Elle paraissait réellement troublée : être ainsi jetée sur le passage de Robert, malgré elle, lorsqu’il ne s’y attendait pas et qu’évidemment il ne tenait pas à être retardé, la contrariait très-vivement. Cela n’ennuyait pas le moins du monde Shirley : elle s’élança au-devant de son tenancier, et lui barrant le chemin :

« Vous avez oublié de nous dire adieu, dit-elle.

— J’ai oublié de vous dire adieu ! Et d’où sortez-vous donc ? Êtes-vous des fées ? J’en ai laissé deux semblables à vous, l’une vêtue de pourpre et l’autre de blanc, debout sur le haut d’un talus, quatre champs plus loin, il n’y a qu’une minute.

— Vous nous avez laissées là et vous nous retrouvez ici. Nous vous avons surveillé, et nous vous surveillerons encore : vous serez un jour questionné, mais pas aujourd’hui. À présent, tout ce que vous avez à faire est de nous dire bonsoir et de passer. »

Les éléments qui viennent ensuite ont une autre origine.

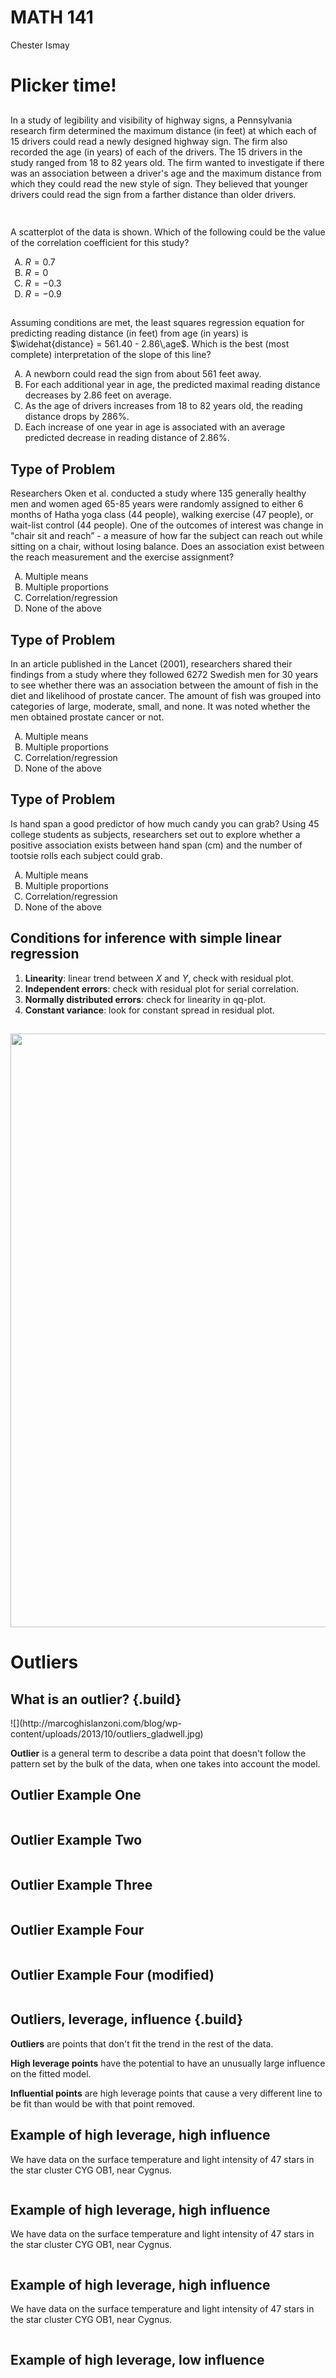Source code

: # MATH 141
Chester Ismay  

<style type="text/css">
    ul { list-style-type: upper-alpha; }
</style>



# Plicker time!

##

In a study of legibility and visibility of highway signs, a Pennsylvania research firm determined the maximum distance (in feet) at which each of 15 drivers could read a newly designed highway sign. The firm also recorded the age (in years) of each of the drivers. The 15 drivers in the study ranged from 18 to 82 years old. The firm wanted to investigate if there was an association between a driver's age and the maximum distance from which they could read the new style of sign. They believed that younger drivers could read the sign from a farther distance than older drivers.

##

<!--<div class="columns-2">-->
<img src="11C_files/figure-html/unnamed-chunk-1-1.png" title="" alt="" style="display: block; margin: auto;" />


<!--
<center>
<img src="../figs/highwayscatterplot.png" width = 350>
</center>
-->

A scatterplot of the data is shown. Which of the following could be the value of the correlation coefficient for this study?
<!--</div>-->


- $R = 0.7$
- $R = 0$
- $R = -0.3$
- $R = -0.9$

## 

Assuming conditions are met, the least squares regression equation for predicting reading distance (in feet) from age (in years) is $\widehat{distance} = 561.40 - 2.86\,age$. Which is the best (most complete) interpretation of the slope of this line?

- A newborn could read the sign from about 561 feet away.
- For each additional year in age, the predicted maximal reading distance decreases by 2.86 feet on average.
- As the age of drivers increases from 18 to 82 years old, the reading distance drops by 286%.
-  Each increase of one year in age is associated with an average predicted decrease in reading distance of 2.86%.

## Type of Problem


Researchers Oken et al. conducted a study where 135 generally
healthy men and women aged 65-85 years were randomly assigned to either 6 months of Hatha yoga class (44 people), walking exercise (47 people), or wait-list control (44 people). One of the outcomes of interest was change in "chair sit and reach” - a measure of how far the subject can reach out while sitting on a
chair, without losing balance.  Does an association exist between the reach measurement and the exercise assignment?

- Multiple means
- Multiple proportions
- Correlation/regression
- None of the above


## Type of Problem

In an article published in the Lancet (2001), researchers shared their findings from a study where they followed 6272 Swedish men for 30 years to see whether there was an association between the amount of fish in the diet and likelihood of prostate cancer.  The amount of fish was grouped into categories of large, moderate, small, and none.  It was noted whether the men obtained prostate cancer or not.

- Multiple means
- Multiple proportions
- Correlation/regression
- None of the above

## Type of Problem

Is hand span a good predictor of how much candy you can grab? Using 45 college students as subjects, researchers set out to explore whether a positive association exists between hand span (cm) and the number of tootsie rolls each subject could grab.

- Multiple means
- Multiple proportions
- Correlation/regression
- None of the above

## Conditions for inference with simple linear regression

1. **Linearity**: linear trend between $X$ and $Y$, check with residual plot.
2. **Independent errors**: check with residual plot for serial correlation.
3. **Normally distributed errors**: check for linearity in qq-plot.
4. **Constant variance**: look for constant spread in residual plot.


##

<center>
<img src="../figs/reg_conditions.png" width = 950>
</center>

# Outliers

## What is an outlier? {.build}

<div class="columns-2">
![](http://marcoghislanzoni.com/blog/wp-content/uploads/2013/10/outliers_gladwell.jpg)

**Outlier** is a general term to describe a data point that doesn't follow the
pattern set by the bulk of the data, when one takes into account the model.
</div>


## Outlier Example One



<img src="11C_files/figure-html/unnamed-chunk-3-1.png" title="" alt="" style="display: block; margin: auto;" />


## Outlier Example Two

<img src="11C_files/figure-html/unnamed-chunk-4-1.png" title="" alt="" style="display: block; margin: auto;" />


## Outlier Example Three

<img src="11C_files/figure-html/unnamed-chunk-5-1.png" title="" alt="" style="display: block; margin: auto;" />


## Outlier Example Four

<img src="11C_files/figure-html/unnamed-chunk-6-1.png" title="" alt="" style="display: block; margin: auto;" />


## Outlier Example Four (modified)

<img src="11C_files/figure-html/unnamed-chunk-7-1.png" title="" alt="" style="display: block; margin: auto;" />

## Outliers, leverage, influence {.build}

**Outliers** are points that don't fit the trend in the rest of the data.

**High leverage points** have the potential to have an unusually large influence 
on the fitted model.

**Influential points** are high leverage points that cause a very different
line to be fit than would be with that point removed.


## Example of high leverage, high influence

We have data on the surface temperature and light intensity of 47 stars in the
star cluster CYG OB1, near Cygnus.

<img src="11C_files/figure-html/unnamed-chunk-8-1.png" title="" alt="" style="display: block; margin: auto;" />


## Example of high leverage, high influence

We have data on the surface temperature and light intensity of 47 stars in the
star cluster CYG OB1, near Cygnus.

<img src="11C_files/figure-html/unnamed-chunk-9-1.png" title="" alt="" style="display: block; margin: auto;" />


## Example of high leverage, high influence

We have data on the surface temperature and light intensity of 47 stars in the
star cluster CYG OB1, near Cygnus.

<img src="11C_files/figure-html/unnamed-chunk-10-1.png" title="" alt="" style="display: block; margin: auto;" />


## Example of high leverage, low influence

<img src="11C_files/figure-html/unnamed-chunk-11-1.png" title="" alt="" style="display: block; margin: auto;" />

<!--
## From leverage to influence

**Leverage** measures the weight given to each point in determining the regression
line.

**Influence** measures how different the regression line would be without a given
point. Often measured with *Cook's Distance*.

<img src="11C_files/figure-html/unnamed-chunk-12-1.png" title="" alt="" style="display: block; margin: auto;" />


## {.smaller}

In the following plots are there outliers, leverage pts, or influential pts?

<center>
<img src="../figs/outliers.png" height = 550>
</center>


# Some chatter from the internets

## 2016 Election {.build}
<center>
<img src="../figs/538.png" width = 850>
</center>

**Question at hand**: How will Obama's 46% approval rating effect his
party's candidate for the 2016 presidential election?


## 
<center>
<img src="../figs/538-1.png" width = 850>
</center>


##  {.build}
<center>
<img src="../figs/538-2.png" width = 850>
</center>

</br>
</br>

### How would you visualize this data?

##  {.build}
<center>
<img src="../figs/538-3.png" width = 850>
</center>

</br>

### Why is it ridiculous?

-->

Moore regarda de l’une à l’autre sans changer de contenance :

« Les jours de fête ont leurs privilèges, ainsi que les jours de péril, dit-il gravement.

— Allons, ne moralisez pas : dites bonsoir et passez, répondit Shirley.

— Dois-je vous dire bonsoir, miss Keeldar ?

— Oui, et à Caroline aussi. Il n’y a rien là de nouveau, j’espère. Il vous est arrivé déjà de nous dire bonsoir à toutes deux. »

Il prit sa main, la tint dans l’une des siennes et la couvrit avec l’autre ; il abaissa son regard sur elle gravement, avec bienveillance, mais avec autorité. L’héritière ne pouvait faire de cet homme son sujet ; dans la manière dont il regardait ce charmant visage, il n’y avait aucune servilité, à peine de l’hommage ; mais il y avait de l’intérêt, de l’affection, rehaussés par un autre sentiment : quelque chose dans le ton dont il lui parlait, aussi bien que dans les expressions dont il se servait, disait que ce sentiment était la gratitude.

« Votre débiteur vous souhaite une bonne nuit. Puissiez-vous reposer tranquillement et sûrement jusqu’au matin !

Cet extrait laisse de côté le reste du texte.